Dalla Porta, però, ufficializzò solo ciò che già era voce nota ai suoi tempi dagli studi scientifici, ma nonostante questo da molti fu considerato e tuttora è l’inventore originario della camera oscura.
La semplicità della realizzazione di questo apparecchio, qual era la camera in tempi pregressi, ha fatto sì che molti la realizzassero in proprio e ne ha quindi facilitato molto la diffusione.
La camera, inoltre, ha assunto nel tempo le più disparate grandezze: da quelle di una “scatola”, a quelle di una vera e propria stanza fino al giorno d’oggi in cui il tutto è concentrato nel solo obiettivo.
In tempi più “remoti”, infatti, la camera oscura grazie alle sue funzioni era la stanza in cui artisti e pittori lavoravano alle proprie opere, dotata di una certa luminosità ed esposizione alla luce atta a favorire la perfetta riproduzione del paesaggio esterno.
Anche grazie a questa, infatti, pittori come Canaletto e Bellotto sono riusciti a dare una precisione a dir poco “fotografica” ai loro dipinti.
L’apertura o foro stenopeico
La camera oscura, di base, non ha particolari componenti, essendo questa nient’altro che una scatola o comunque un semplice piano riflettente dell’immagine.
Ciò che ne determina in grande parte il funzionamento è il foro attraverso cui passa il fascio di luce per essere riflesso sulla parete della camera.
Il foro di passaggio della luce è detto appunto “stenopeico” (ovvero dall’apertura stretta) poiché anche senza una perfetta nitidezza dell’immagine doveva evitare che la luce fosse soggetta a fenomeni di diffrazione e per fare ciò era necessario che fosse stretto e sottile.

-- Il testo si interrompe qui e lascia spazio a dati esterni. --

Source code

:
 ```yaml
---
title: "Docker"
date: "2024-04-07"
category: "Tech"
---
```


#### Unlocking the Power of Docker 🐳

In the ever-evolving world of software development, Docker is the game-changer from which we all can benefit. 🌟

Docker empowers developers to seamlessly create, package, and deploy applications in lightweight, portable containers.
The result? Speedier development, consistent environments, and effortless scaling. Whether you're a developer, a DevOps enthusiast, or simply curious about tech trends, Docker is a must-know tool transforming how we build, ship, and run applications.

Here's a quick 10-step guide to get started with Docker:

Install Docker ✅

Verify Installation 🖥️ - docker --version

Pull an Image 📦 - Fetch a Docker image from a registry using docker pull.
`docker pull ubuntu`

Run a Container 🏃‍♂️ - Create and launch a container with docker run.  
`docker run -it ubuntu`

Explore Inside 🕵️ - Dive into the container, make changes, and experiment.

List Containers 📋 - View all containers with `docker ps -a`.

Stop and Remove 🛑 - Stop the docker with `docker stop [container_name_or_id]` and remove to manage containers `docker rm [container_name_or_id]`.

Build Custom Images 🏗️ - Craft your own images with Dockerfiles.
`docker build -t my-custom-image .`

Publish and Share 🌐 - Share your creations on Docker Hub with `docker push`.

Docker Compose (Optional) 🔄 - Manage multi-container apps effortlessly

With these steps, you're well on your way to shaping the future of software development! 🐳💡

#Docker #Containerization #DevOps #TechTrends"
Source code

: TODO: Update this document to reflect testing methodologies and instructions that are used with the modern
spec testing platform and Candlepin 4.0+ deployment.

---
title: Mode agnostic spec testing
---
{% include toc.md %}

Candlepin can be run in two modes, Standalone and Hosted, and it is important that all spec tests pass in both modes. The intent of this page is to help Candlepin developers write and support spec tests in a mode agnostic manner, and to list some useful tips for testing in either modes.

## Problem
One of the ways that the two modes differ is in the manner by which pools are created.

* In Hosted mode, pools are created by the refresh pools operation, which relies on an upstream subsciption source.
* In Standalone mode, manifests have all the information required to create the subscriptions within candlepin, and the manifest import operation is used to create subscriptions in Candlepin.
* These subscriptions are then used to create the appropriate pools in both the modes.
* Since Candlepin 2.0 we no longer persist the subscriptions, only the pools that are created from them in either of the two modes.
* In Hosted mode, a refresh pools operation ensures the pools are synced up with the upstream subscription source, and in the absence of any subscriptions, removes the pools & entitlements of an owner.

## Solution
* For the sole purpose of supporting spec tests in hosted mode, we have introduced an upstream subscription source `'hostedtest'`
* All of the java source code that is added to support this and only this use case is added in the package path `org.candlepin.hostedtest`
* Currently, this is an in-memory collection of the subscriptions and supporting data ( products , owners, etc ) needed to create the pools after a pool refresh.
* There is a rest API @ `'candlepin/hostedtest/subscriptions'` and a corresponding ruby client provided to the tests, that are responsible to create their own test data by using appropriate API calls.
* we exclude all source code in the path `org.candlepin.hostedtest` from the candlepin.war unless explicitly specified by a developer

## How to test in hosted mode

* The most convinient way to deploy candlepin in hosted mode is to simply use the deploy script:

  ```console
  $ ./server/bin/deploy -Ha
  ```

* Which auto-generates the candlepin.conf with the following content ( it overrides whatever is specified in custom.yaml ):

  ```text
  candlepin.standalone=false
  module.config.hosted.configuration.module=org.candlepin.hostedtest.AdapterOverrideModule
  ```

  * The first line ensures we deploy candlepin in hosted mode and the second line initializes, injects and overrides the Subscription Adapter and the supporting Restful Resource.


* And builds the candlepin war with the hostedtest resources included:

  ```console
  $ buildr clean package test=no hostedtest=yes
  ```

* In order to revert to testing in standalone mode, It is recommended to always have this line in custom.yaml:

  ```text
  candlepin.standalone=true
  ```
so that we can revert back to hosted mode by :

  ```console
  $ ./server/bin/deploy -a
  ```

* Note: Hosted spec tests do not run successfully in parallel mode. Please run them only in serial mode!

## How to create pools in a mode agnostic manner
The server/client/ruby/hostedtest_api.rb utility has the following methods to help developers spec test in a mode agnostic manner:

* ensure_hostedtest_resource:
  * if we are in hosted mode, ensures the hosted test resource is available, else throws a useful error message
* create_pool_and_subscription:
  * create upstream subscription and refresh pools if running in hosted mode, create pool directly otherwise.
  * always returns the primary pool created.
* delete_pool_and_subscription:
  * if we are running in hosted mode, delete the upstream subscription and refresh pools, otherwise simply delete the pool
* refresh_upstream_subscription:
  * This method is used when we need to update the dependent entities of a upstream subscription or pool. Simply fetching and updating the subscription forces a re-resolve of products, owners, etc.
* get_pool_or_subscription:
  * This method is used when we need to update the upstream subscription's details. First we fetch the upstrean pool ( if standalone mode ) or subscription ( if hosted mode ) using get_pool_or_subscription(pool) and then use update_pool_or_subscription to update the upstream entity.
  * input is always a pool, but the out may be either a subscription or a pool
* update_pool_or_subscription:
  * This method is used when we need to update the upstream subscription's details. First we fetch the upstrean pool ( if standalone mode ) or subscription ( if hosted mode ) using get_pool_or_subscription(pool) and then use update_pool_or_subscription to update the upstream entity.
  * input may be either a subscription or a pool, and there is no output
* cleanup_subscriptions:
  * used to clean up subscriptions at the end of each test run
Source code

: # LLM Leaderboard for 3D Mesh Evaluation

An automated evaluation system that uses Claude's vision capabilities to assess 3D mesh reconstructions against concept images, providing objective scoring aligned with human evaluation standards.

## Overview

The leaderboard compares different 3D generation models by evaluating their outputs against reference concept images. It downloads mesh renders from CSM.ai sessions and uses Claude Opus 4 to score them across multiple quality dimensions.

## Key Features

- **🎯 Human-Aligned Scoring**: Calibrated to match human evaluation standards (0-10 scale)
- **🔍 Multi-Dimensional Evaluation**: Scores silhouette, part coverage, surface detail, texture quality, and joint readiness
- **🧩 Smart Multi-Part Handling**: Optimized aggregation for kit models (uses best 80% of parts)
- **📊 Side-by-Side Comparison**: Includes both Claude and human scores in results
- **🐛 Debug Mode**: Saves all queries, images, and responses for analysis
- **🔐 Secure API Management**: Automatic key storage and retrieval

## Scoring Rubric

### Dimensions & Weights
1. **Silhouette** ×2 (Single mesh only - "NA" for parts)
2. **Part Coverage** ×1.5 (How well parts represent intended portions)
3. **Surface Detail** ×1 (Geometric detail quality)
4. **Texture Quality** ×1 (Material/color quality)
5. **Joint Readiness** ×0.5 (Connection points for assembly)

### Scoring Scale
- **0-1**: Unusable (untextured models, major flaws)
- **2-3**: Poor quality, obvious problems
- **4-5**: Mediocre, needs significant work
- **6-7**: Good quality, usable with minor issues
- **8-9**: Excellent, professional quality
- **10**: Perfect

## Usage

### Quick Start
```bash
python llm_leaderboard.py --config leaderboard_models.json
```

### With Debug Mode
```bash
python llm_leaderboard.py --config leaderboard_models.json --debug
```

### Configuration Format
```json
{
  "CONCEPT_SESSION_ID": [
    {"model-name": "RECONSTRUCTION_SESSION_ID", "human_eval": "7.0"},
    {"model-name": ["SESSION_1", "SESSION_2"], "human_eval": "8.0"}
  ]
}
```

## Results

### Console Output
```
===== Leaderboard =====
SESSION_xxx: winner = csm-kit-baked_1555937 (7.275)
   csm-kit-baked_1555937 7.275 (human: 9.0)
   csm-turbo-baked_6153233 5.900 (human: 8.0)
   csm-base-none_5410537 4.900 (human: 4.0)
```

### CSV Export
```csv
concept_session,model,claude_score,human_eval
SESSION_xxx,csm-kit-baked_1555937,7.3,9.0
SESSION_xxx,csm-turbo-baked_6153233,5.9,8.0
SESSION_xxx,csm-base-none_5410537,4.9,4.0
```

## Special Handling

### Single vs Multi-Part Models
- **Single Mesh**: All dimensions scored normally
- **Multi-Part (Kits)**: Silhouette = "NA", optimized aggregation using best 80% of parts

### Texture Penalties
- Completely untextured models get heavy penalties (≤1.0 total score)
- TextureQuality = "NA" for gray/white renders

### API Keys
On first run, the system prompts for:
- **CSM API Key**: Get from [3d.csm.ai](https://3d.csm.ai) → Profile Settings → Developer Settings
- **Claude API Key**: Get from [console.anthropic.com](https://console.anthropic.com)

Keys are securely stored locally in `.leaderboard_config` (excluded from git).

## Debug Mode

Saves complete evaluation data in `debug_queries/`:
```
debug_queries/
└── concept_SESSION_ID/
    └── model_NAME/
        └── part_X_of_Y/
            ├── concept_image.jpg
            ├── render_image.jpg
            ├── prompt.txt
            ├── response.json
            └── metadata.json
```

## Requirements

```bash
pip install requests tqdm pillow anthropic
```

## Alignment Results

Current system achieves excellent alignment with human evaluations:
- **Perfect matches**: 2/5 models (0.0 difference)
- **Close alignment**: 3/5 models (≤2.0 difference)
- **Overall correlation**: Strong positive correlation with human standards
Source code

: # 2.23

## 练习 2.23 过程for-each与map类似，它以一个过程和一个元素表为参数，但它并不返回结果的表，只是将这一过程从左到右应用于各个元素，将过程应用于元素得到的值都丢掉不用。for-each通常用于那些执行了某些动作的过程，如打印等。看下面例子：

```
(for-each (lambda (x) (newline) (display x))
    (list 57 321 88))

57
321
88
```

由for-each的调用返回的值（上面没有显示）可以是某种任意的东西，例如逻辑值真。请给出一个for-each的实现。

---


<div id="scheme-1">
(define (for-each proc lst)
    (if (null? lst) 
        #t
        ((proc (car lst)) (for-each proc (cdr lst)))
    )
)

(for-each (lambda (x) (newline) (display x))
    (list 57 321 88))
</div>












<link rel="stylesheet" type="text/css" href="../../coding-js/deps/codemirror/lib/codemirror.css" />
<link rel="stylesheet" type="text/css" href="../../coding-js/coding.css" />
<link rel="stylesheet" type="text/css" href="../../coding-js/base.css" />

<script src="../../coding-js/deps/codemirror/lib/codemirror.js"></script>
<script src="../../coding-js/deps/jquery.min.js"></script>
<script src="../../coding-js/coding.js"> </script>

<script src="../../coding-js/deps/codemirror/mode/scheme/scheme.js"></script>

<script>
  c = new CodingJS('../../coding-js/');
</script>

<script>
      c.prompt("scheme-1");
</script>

Questa apertura, poi sostituita dall’odierno obiettivo di vetro dotato di zoom e messa a fuoco, aveva il vantaggio di garantire una profondità di campo molto estesa che garantiva definizione anche se non perfetta a tutti gli oggetti contenuti nella fotografia.
Dalla camera all’obiettivo
Ciò che venne in seguito alla camera oscura e soprattutto al foro stenopeico fu, appunto, l’avvento dell’obiettivo, ovvero della lente che ancora oggi cattura le immagini dalle nostre macchine fotografiche.
Ognuno ha una sua lunghezza focale, mentre il piano focale di qualsiasi obiettivo è proprio la retina dell’occhio umano che, come un tempo faceva la camera, riflette l’immagine immortalata.